I'm shaking with rage because this motherfucker was GORGING himself on my precious low-iron blood without paying a dime and then got so fat and bloated that he literally died from his own hubris. He deserves the hottest, spikiest most raid-filled corner of hell. I hope his mosquito family dies in a fire. I hate that bitch so much. Even now I can feel his phantom bites on my legs, though he's long gone.
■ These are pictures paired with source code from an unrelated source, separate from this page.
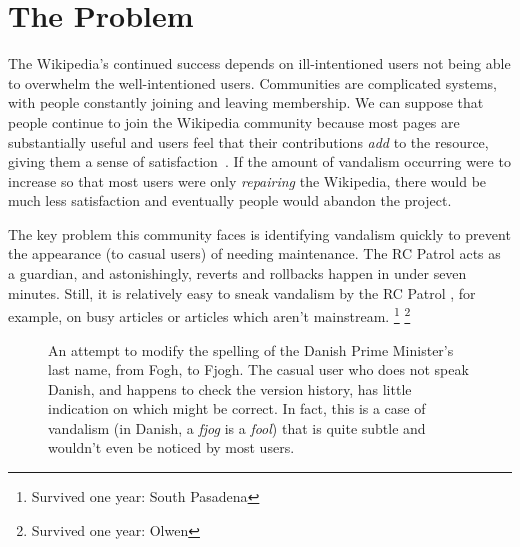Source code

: \section{The Problem}

The Wikipedia's continued success depends on ill-intentioned users
not being able to overwhelm the well-intentioned users.
Communities are complicated systems, with people constantly joining and
leaving membership.
We can suppose that people continue to
join the Wikipedia community because most pages are
substantially useful and users feel that their contributions
\textit{add} to the resource,
giving them a sense of satisfaction~\cite{Benkler2002}.
If the amount of vandalism occurring were to increase so that
most users were only \textit{repairing} the Wikipedia, there
would be much less satisfaction and eventually people would
abandon the project.

The key problem this community faces is identifying vandalism
quickly to prevent the appearance (to casual users)
 of needing maintenance.
The RC Patrol acts as a guardian, and astonishingly, reverts and
rollbacks happen in under seven minutes.
Still, it is relatively easy to sneak vandalism by the
RC Patrol ,
for example, on busy articles or articles which aren't mainstream.
\footnote{Survived one year: South Pasadena}
\footnote{Survived one year: Olwen}



\begin{figure}[t]
\centering
{}
\hspace{1ex}
\caption{An attempt to modify the
  spelling of the Danish Prime Minister's last name, from Fogh, to Fjogh.
  The casual user who does not speak Danish, and happens to check
  the version history, has little indication on which might be correct.
  In fact, this is a case of vandalism
  (in Danish, a \textit{fjog} is a \textit{fool})
  that is quite subtle and wouldn't even be noticed by most users.}
\label{fig-denmark}
\end{figure}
What purpose does he truly serve? Does he really have an allegiance to the cyclical majesty of nature? Or does he exist solely to torture me at my lowest? Is this some kind of cosmic prank? How have we not figured out how to exterminate these fucks from the surface of the Earth? my words are so virulent and I am filled with such pure, unadulterated vitriol for this buzz-buzzing insect scum.
To me, it feels like mosquitoes encapsulate everything that is wrong with the world. Bloodsucking assholes that feed off innocents and won't even do them the courtesy of doing it inconspicuously. Mosquitoes WANT you to know that they got you- they WANT YOU TO KNOW that their bitch ass siphoned off your precious life source and that you're never getting it back.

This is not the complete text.